# [YOUR GOAL]
Copy out every line of the records where the string "such" occurs.
[INPUT DATA — start]
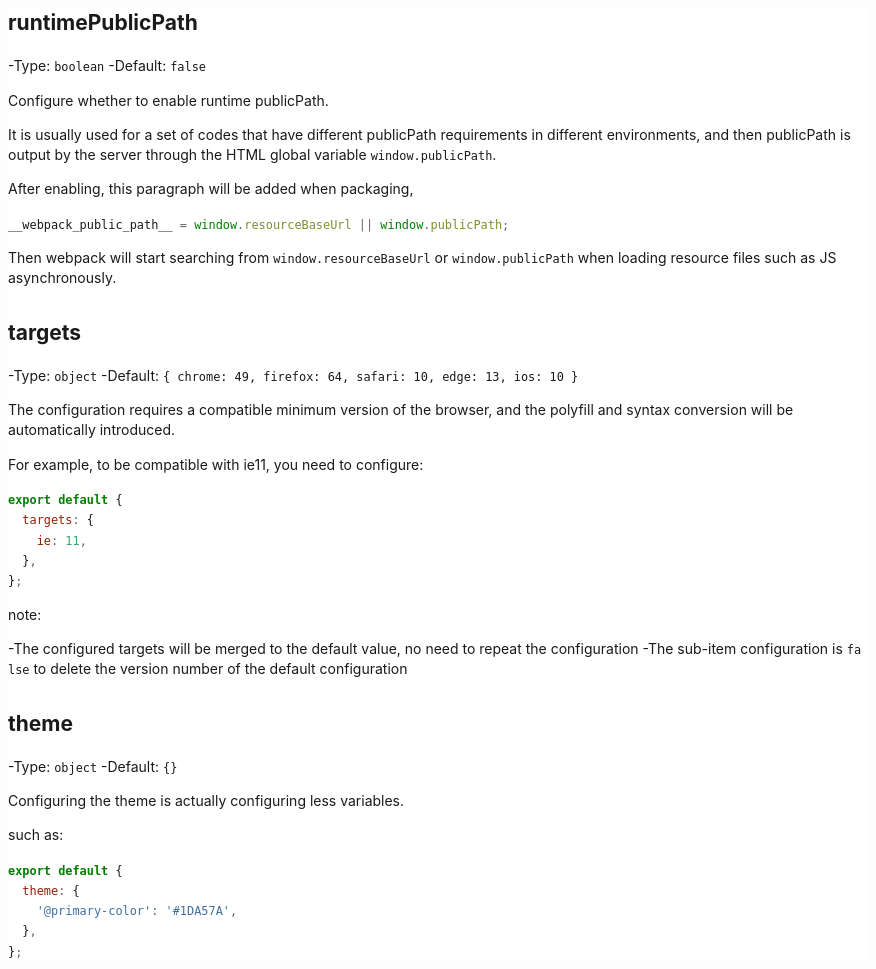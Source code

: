 ## runtimePublicPath

-Type: `boolean` -Default: `false`

Configure whether to enable runtime publicPath.

It is usually used for a set of codes that have different publicPath requirements in different environments, and then publicPath is output by the server through the HTML global variable `window.publicPath`.

After enabling, this paragraph will be added when packaging,

```js
__webpack_public_path__ = window.resourceBaseUrl || window.publicPath;
```

Then webpack will start searching from `window.resourceBaseUrl` or `window.publicPath` when loading resource files such as JS asynchronously.

## targets

-Type: `object` -Default: `{ chrome: 49, firefox: 64, safari: 10, edge: 13, ios: 10 }`

The configuration requires a compatible minimum version of the browser, and the polyfill and syntax conversion will be automatically introduced.

For example, to be compatible with ie11, you need to configure:

```js
export default {
  targets: {
    ie: 11,
  },
};
```

note:

-The configured targets will be merged to the default value, no need to repeat the configuration -The sub-item configuration is `false` to delete the version number of the default configuration

## theme

-Type: `object` -Default: `{}`

Configuring the theme is actually configuring less variables.

such as:

```js
export default {
  theme: {
    '@primary-color': '#1DA57A',
  },
};
```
[INPUT DATA — finish]
# [ANSWER TO THIS TASK]
Then webpack will start searching from `window.resourceBaseUrl` or `window.publicPath` when loading resource files such as JS asynchronously.
such as:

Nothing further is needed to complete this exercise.